**Exercise goal:** Exact copies of the lines below are the goal; any images in them are dropped.

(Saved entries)
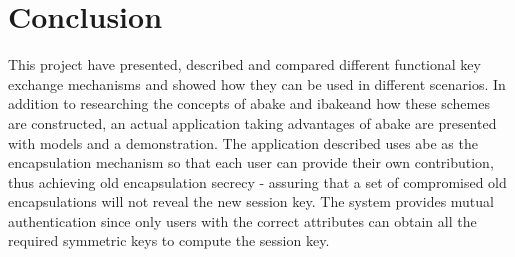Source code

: \chapter{Conclusion}\label{cha:conclusion}
This project have presented, described and compared different functional key exchange mechanisms and showed how they can be used in different scenarios. In addition to researching the concepts of \gls{abake} and \gls{ibake}and how these schemes are constructed, an actual application taking advantages of \gls{abake} are presented with models and a demonstration. The application described uses \gls{abe} as the encapsulation mechanism so that each user can provide their own contribution, thus achieving old encapsulation secrecy - assuring that a set of compromised old encapsulations will not reveal the new session key. The system provides mutual authentication since only users with the correct attributes can obtain all the required symmetric keys to compute the session key. 
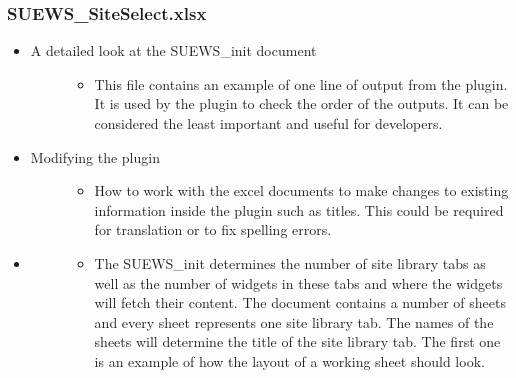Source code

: \documentclass[letterpaper,10pt,english]{sphinxmanual}
\begin{document}
\subsubsection{SUEWS\_SiteSelect.xlsx}
\label{\detokenize{DevelopmentGuidelines:suews-siteselect-xlsx}}\begin{itemize}
\item {} \begin{description}
\item[{A detailed look at the SUEWS\_init document}] \leavevmode\begin{itemize}
\item {} 
This file contains an example of one line of output from the plugin. It is used by the plugin to check the order of the outputs. It can be considered the least important and useful for developers.

\end{itemize}

\end{description}

\item {} \begin{description}
\item[{Modifying the plugin}] \leavevmode\begin{itemize}
\item {} 
How to work with the excel documents to make changes to existing information inside the plugin such as titles. This could be required for translation or to fix spelling errors.

\end{itemize}

\end{description}

\item {} \begin{description}
\item[{}] \leavevmode\begin{itemize}
\item {} 
The SUEWS\_init determines the number of site library tabs as well as the number of widgets in these tabs and where the widgets will fetch their content. The document contains a number of sheets and every sheet represents one site library tab. The names of the sheets will determine the title of the site library tab. The first one is an example of how the layout of a working sheet should look.

\end{itemize}


\end{description}
\end{itemize}
\end{document}
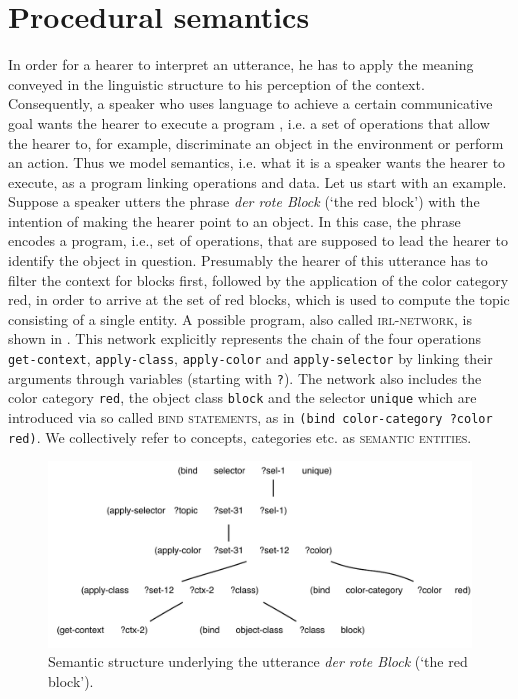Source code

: \section{Procedural semantics}
\label{s:grounded-procedural-semantics}
In order for a hearer to interpret an utterance, he has to apply the 
meaning conveyed in the linguistic structure to his perception of 
the context. Consequently, a speaker who 
uses language to achieve a certain communicative goal wants 
the hearer to execute a program \citep{johnson1977procedural}, 
i.e. a set of operations that allow the hearer to, for example, discriminate 
an object in the environment or perform an action. Thus we model semantics, 
i.e. what it is a speaker wants the hearer to execute, as a 
program linking operations and data.  Let us start with an example. 
Suppose a speaker utters the phrase \textit{der rote Block} (`the red block') with the intention 
of making the hearer point to an object. In this case, the phrase 
encodes a program, i.e., set of operations, that are supposed to lead 
the hearer to identify the object in question. Presumably
the hearer of this utterance has to filter the context for blocks first, 
followed by the application of the color category
red, in order to arrive at the set of red blocks, which is used to 
compute the topic consisting of a single entity. A possible program, 
also called \textsc{irl-network}, is shown in .
This network explicitly represents the chain of the four operations {\footnotesize\tt get-context},
{\footnotesize\tt apply-class}, {\footnotesize\tt apply-color} and {\footnotesize\tt apply-selector}
by linking their arguments through variables 
(starting with {\footnotesize\tt ?}). The network also 
includes the color category {\footnotesize\tt red}, 
the object class {\footnotesize\tt block} and the selector 
{\footnotesize\tt unique} which are introduced via so called 
\textsc{bind statements}, as in 
{\footnotesize\tt (bind color-category ?color red)}. We collectively
refer to concepts, categories etc. as \textsc{semantic entities}.

\begin{figure}
	\center
	\includegraphics[width=.8\textwidth]{figs/the-red-block-network}
	\caption{Semantic structure underlying the utterance \textit{der rote Block} (`the red block').}
	\label{f:the-red-block-network}
\end{figure}

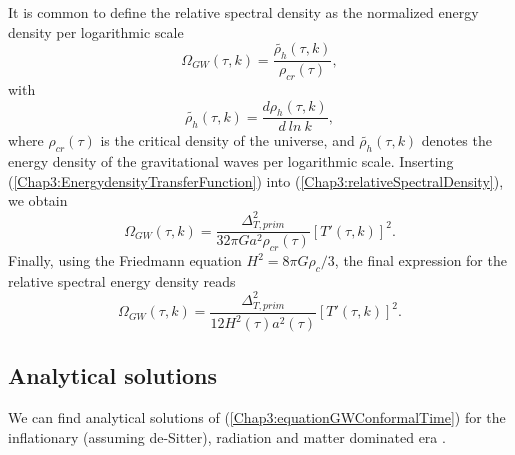 \documentclass[11pt,a4paper,twoside]{book}
\begin{document}
It is common to define the relative spectral density as the normalized energy density per logarithmic scale
\begin{equation}
	\label{Chap3:relativeSpectralDensity}
	\Omega_{GW}(\tau,k) = \frac{\tilde{\rho_{h}}(\tau,k)}{\rho_{cr}(\tau)},
\end{equation}
with
\begin{equation}
	\label{Chap3:rhoTilde}
	\tilde{\rho_{h}}(\tau,k)=\frac{d \rho_{h}(\tau,k)}{d\ ln\ k},
\end{equation}
where $ \rho_{cr}(\tau) $ is the critical density of the universe, and $ \tilde{\rho_{h}}(\tau,k) $ denotes the energy density of the gravitational waves per logarithmic scale. Inserting (\ref{Chap3:EnergydensityTransferFunction}) into (\ref{Chap3:relativeSpectralDensity}), we obtain
\begin{equation}
	\label{Chap3:RelativeSpectralDensity_TransferFunction}
	\Omega_{GW}(\tau,k) = \frac{\Delta_{T,prim}^{2}}{32\pi Ga^{2}\rho_{cr}(\tau)}[T'(\tau,k)]^{2}.
\end{equation}
Finally, using the Friedmann equation $ H^{2}=8\pi G \rho_{c}/3 $, the final expression for the relative spectral energy density reads
\begin{equation}
	\label{Chap3:spectralDensityFinal}
		\Omega_{GW}(\tau,k) = \frac{\Delta_{T,prim}^{2}}{12H^{2}(\tau)a^{2}(\tau)}[{T'(\tau,k)}]^{2}.
\end{equation}
\subsection{Analytical solutions}
We can find  analytical solutions of (\ref{Chap3:equationGWConformalTime}) for the inflationary (assuming de-Sitter), radiation and matter dominated era \cite{Chap3:GW_Watanabe_Komatsu}.
\end{document}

**Result of the task:**
Source code

: \chapter{Conclusion}\label{cha:conclusion}
This project have presented, described and compared different functional key exchange mechanisms and showed how they can be used in different scenarios. In addition to researching the concepts of \gls{abake} and \gls{ibake}and how these schemes are constructed, an actual application taking advantages of \gls{abake} are presented with models and a demonstration. The application described uses \gls{abe} as the encapsulation mechanism so that each user can provide their own contribution, thus achieving old encapsulation secrecy - assuring that a set of compromised old encapsulations will not reveal the new session key. The system provides mutual authentication since only users with the correct attributes can obtain all the required symmetric keys to compute the session key. 
Source code

: \documentclass[letterpaper,10pt,english]{sphinxmanual}
\begin{document}
\subsubsection{SUEWS\_SiteSelect.xlsx}
\label{\detokenize{DevelopmentGuidelines:suews-siteselect-xlsx}}\begin{itemize}
\item {} \begin{description}
\item[{A detailed look at the SUEWS\_init document}] \leavevmode\begin{itemize}
\item {} 
This file contains an example of one line of output from the plugin. It is used by the plugin to check the order of the outputs. It can be considered the least important and useful for developers.

\end{itemize}

\end{description}

\item {} \begin{description}
\item[{Modifying the plugin}] \leavevmode\begin{itemize}
\item {} 
How to work with the excel documents to make changes to existing information inside the plugin such as titles. This could be required for translation or to fix spelling errors.

\end{itemize}

\end{description}

\item {} \begin{description}
\item[{}] \leavevmode\begin{itemize}
\item {} 
The SUEWS\_init determines the number of site library tabs as well as the number of widgets in these tabs and where the widgets will fetch their content. The document contains a number of sheets and every sheet represents one site library tab. The names of the sheets will determine the title of the site library tab. The first one is an example of how the layout of a working sheet should look.

\end{itemize}


\end{description}
\end{itemize}
\end{document}
Source code

: \section{Procedural semantics}
\label{s:grounded-procedural-semantics}
In order for a hearer to interpret an utterance, he has to apply the 
meaning conveyed in the linguistic structure to his perception of 
the context. Consequently, a speaker who 
uses language to achieve a certain communicative goal wants 
the hearer to execute a program \citep{johnson1977procedural}, 
i.e. a set of operations that allow the hearer to, for example, discriminate 
an object in the environment or perform an action. Thus we model semantics, 
i.e. what it is a speaker wants the hearer to execute, as a 
program linking operations and data.  Let us start with an example. 
Suppose a speaker utters the phrase \textit{der rote Block} (`the red block') with the intention 
of making the hearer point to an object. In this case, the phrase 
encodes a program, i.e., set of operations, that are supposed to lead 
the hearer to identify the object in question. Presumably
the hearer of this utterance has to filter the context for blocks first, 
followed by the application of the color category
red, in order to arrive at the set of red blocks, which is used to 
compute the topic consisting of a single entity. A possible program, 
also called \textsc{irl-network}, is shown in .
This network explicitly represents the chain of the four operations {\footnotesize\tt get-context},
{\footnotesize\tt apply-class}, {\footnotesize\tt apply-color} and {\footnotesize\tt apply-selector}
by linking their arguments through variables 
(starting with {\footnotesize\tt ?}). The network also 
includes the color category {\footnotesize\tt red}, 
the object class {\footnotesize\tt block} and the selector 
{\footnotesize\tt unique} which are introduced via so called 
\textsc{bind statements}, as in 
{\footnotesize\tt (bind color-category ?color red)}. We collectively
refer to concepts, categories etc. as \textsc{semantic entities}.

\begin{figure}
	\center
	\includegraphics[width=.8\textwidth]{figs/the-red-block-network}
	\caption{Semantic structure underlying the utterance \textit{der rote Block} (`the red block').}
	\label{f:the-red-block-network}
\end{figure}

 \documentclass[11pt,a4paper,twoside]{book}
\begin{document}
It is common to define the relative spectral density as the normalized energy density per logarithmic scale
\begin{equation}
	\label{Chap3:relativeSpectralDensity}
	\Omega_{GW}(\tau,k) = \frac{\tilde{\rho_{h}}(\tau,k)}{\rho_{cr}(\tau)},
\end{equation}
with
\begin{equation}
	\label{Chap3:rhoTilde}
	\tilde{\rho_{h}}(\tau,k)=\frac{d \rho_{h}(\tau,k)}{d\ ln\ k},
\end{equation}
where $ \rho_{cr}(\tau) $ is the critical density of the universe, and $ \tilde{\rho_{h}}(\tau,k) $ denotes the energy density of the gravitational waves per logarithmic scale. Inserting (\ref{Chap3:EnergydensityTransferFunction}) into (\ref{Chap3:relativeSpectralDensity}), we obtain
\begin{equation}
	\label{Chap3:RelativeSpectralDensity_TransferFunction}
	\Omega_{GW}(\tau,k) = \frac{\Delta_{T,prim}^{2}}{32\pi Ga^{2}\rho_{cr}(\tau)}[T'(\tau,k)]^{2}.
\end{equation}
Finally, using the Friedmann equation $ H^{2}=8\pi G \rho_{c}/3 $, the final expression for the relative spectral energy density reads
\begin{equation}
	\label{Chap3:spectralDensityFinal}
		\Omega_{GW}(\tau,k) = \frac{\Delta_{T,prim}^{2}}{12H^{2}(\tau)a^{2}(\tau)}[{T'(\tau,k)}]^{2}.
\end{equation}
\subsection{Analytical solutions}
We can find  analytical solutions of (\ref{Chap3:equationGWConformalTime}) for the inflationary (assuming de-Sitter), radiation and matter dominated era \cite{Chap3:GW_Watanabe_Komatsu}.
\end{document}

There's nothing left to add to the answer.